- **WORK TO BE COMPLETED**
Go through the data and copy each line where the string "infinite" appears.

------------------------------

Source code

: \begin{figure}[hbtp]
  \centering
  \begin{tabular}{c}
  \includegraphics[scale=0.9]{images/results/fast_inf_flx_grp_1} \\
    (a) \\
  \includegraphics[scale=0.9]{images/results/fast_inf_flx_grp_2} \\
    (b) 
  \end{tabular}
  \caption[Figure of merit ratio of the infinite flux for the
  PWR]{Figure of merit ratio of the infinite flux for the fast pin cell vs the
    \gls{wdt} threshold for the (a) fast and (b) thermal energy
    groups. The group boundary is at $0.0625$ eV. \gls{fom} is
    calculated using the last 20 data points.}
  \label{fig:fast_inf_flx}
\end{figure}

------------------------------

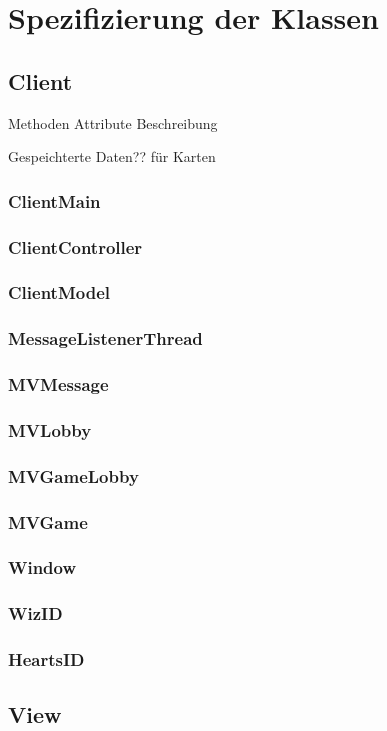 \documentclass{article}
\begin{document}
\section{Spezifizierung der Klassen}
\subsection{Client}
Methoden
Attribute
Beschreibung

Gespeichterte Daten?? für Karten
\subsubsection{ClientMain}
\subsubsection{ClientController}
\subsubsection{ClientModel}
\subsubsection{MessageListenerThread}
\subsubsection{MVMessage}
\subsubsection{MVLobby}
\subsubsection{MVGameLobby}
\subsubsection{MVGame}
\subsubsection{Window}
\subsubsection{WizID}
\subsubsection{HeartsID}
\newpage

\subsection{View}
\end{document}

------------------------------

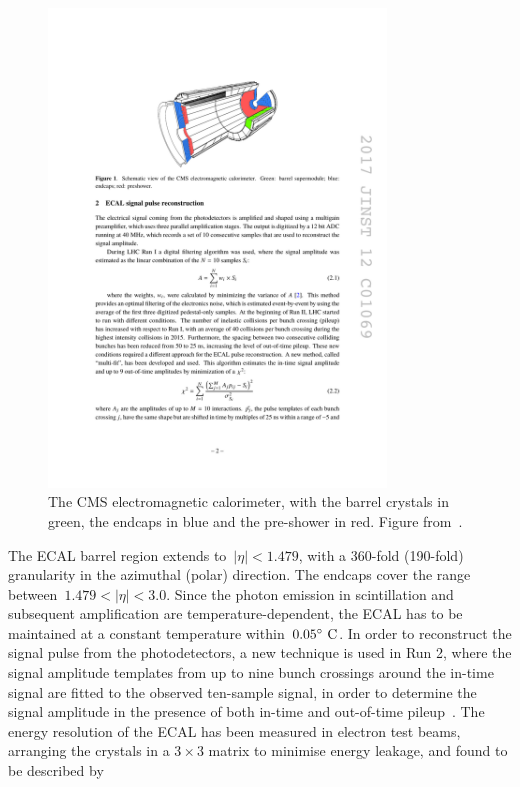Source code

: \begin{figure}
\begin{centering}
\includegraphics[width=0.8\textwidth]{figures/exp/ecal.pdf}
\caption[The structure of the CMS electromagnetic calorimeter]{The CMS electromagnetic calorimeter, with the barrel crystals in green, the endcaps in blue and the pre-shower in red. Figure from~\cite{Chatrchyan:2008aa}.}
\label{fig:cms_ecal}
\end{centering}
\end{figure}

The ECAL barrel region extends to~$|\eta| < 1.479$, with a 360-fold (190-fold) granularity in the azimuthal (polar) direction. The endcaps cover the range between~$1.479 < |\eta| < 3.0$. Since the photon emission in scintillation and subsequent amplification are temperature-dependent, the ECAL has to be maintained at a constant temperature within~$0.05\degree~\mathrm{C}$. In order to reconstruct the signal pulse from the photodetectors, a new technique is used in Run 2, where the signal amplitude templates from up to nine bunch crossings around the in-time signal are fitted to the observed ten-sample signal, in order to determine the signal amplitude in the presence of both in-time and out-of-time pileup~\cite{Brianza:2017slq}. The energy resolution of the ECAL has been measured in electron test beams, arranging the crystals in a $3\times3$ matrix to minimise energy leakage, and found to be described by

------------------------------

- **OUTPUT FOR THIS TASK**
  \caption[Figure of merit ratio of the infinite flux for the
  PWR]{Figure of merit ratio of the infinite flux for the fast pin cell vs the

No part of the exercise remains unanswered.